Selecting the pricing objective:
- While there are several factors for setting the pricing, Quaker Oats under Pepsico follows "maximum market share" scheme. They believe a higher sales volume will lead to lower unit costs and higher long-run profit. They set the lowest price, assuming the market is price sensitive and a low price stimulates market growth.
- Production and distribution costs fall with accumulated production experience and a low price discourages actual potential competition.
- Quaker Oats is a 100% wholegrain and natural source of carbohydrates and dietary fibre. It has strong heart health benefits and has a soluble fibre called βeta Glucan, which is scientifically proven to help reduce cholesterol.
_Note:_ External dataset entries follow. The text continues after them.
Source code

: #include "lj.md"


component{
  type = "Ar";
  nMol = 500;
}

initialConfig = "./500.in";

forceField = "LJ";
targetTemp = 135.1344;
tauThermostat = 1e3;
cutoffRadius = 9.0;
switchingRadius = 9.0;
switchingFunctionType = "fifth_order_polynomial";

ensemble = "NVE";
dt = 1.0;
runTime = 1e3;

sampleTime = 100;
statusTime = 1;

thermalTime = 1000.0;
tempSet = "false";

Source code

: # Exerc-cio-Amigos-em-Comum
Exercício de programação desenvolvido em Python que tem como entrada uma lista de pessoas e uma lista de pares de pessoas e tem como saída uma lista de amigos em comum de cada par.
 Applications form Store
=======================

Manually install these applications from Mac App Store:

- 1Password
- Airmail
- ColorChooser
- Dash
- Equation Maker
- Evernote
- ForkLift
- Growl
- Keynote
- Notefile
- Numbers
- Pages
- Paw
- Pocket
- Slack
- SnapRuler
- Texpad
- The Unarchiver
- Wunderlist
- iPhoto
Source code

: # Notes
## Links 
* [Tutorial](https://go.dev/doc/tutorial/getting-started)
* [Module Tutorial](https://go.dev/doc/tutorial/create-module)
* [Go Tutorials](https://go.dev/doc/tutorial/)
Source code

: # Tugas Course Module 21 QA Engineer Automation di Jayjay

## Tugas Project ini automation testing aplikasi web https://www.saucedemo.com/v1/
- It regulates sugar and weight control; easy to digest; filling and energizing (product features that appeal to people).
- Lately, it came up with Masala, Chocolate chip, Cinnamon and Cardamom flavours which are appealing to Indian Palate (more choices).
- Oats are prepared by mixing with boiling water and stirring, hence being referred to as "instant"; once mixed, the oatmeal is ready within a minute. It can also be prepared by adding up to 2/3 cup of water and microwaving for 30-60 seconds (ease and convenience).
- They have maintained their prices during the stages of development and growth in product life cycle (consistency in price).
- It's competitors like saffola oats sells a 40gm pack for Rs 15 and Horlicks sells a 26gm pack for Rs10 unlike Quaker Oats which sells 28gm for Rs 10 (with all the flavours at the same price) (perceived value).
- It's available at almost every kirana store at the same price as that in a general store or a mart (easy availability).